Here is what it looks like if you do it step by step:
>>> print(x) # x is a list of lists
[[1, 2, 3], ['a', 'b', 'c', 'd']]
>>> print(*x) # unpack x
[1, 2, 3] ['a', 'b', 'c', 'd']
>>> print(list(zip(*x))) # And pair items from the resulting lists
[(1, 'a'), (2, 'b'), (3, 'c')]
Note that in this case, if we call print(list(zip(x)))
we will just pair items from x
(which are 2 lists) with nothing (as there are no other iterable to pair them with):
[ ([1, 2, 3], ), (['a', 'b', 'c', 'd'], )]
^ ^
[1, 2, 3] is paired with nothing |
|
same for the 2nd item from x: ['a', 'b', 'c', 'd']

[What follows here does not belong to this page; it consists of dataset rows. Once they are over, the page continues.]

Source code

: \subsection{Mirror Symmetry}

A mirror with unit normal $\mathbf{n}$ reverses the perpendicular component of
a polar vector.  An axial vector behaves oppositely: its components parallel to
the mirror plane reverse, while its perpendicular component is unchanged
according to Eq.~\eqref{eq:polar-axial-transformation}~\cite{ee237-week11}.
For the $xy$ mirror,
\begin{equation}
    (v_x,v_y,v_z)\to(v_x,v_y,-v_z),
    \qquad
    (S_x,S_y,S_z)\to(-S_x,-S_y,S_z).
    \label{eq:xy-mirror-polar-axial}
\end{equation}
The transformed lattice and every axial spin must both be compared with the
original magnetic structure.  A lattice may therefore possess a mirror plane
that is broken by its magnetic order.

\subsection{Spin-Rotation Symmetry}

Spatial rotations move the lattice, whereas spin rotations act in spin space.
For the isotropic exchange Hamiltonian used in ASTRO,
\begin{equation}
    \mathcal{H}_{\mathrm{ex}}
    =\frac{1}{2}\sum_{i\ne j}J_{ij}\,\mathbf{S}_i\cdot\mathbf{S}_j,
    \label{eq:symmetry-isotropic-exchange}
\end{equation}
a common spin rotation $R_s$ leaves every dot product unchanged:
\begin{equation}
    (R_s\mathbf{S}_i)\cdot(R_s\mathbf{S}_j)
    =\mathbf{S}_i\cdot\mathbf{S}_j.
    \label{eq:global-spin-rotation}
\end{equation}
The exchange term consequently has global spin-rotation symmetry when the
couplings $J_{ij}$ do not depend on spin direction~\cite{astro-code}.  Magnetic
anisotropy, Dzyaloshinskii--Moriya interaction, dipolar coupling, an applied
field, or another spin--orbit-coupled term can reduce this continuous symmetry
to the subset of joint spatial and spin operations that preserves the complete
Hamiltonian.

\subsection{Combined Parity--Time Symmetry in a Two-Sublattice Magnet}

Another good way to understand how zip
works is by implementing your own version, here is something that will do more or less the same job as zip
but limited to the case of two lists (instead of many iterables):
def zip_two_lists(A, B):
shortest_list_size = min(len(A), len(B))
# We create empty pairs
pairs = [tuple() for _ in range(shortest_list_size)]
# And fill them with items from each iterable
# according to their the items index:
for index in range(shortest_list_size):
pairs[index] = (A[index], B[index])
return pairs
print(zip_two_lists(*x))
# Outputs: [(1, 'a'), (2, 'b'), (3, 'c')]
Notice how I didn't call print(list(zip_two_lists(*x)))
that's because this function unlike the real zip
isn't a generator (a function that constructs an iterator), but instead we create a list in memory. Therefore this function is not as good, you can find a better approximation to the real zip
in Python's documentation. It's often a good idea to read these code equivalences you have all around this documentation, it's a good way to understand what a function does without any ambiguity.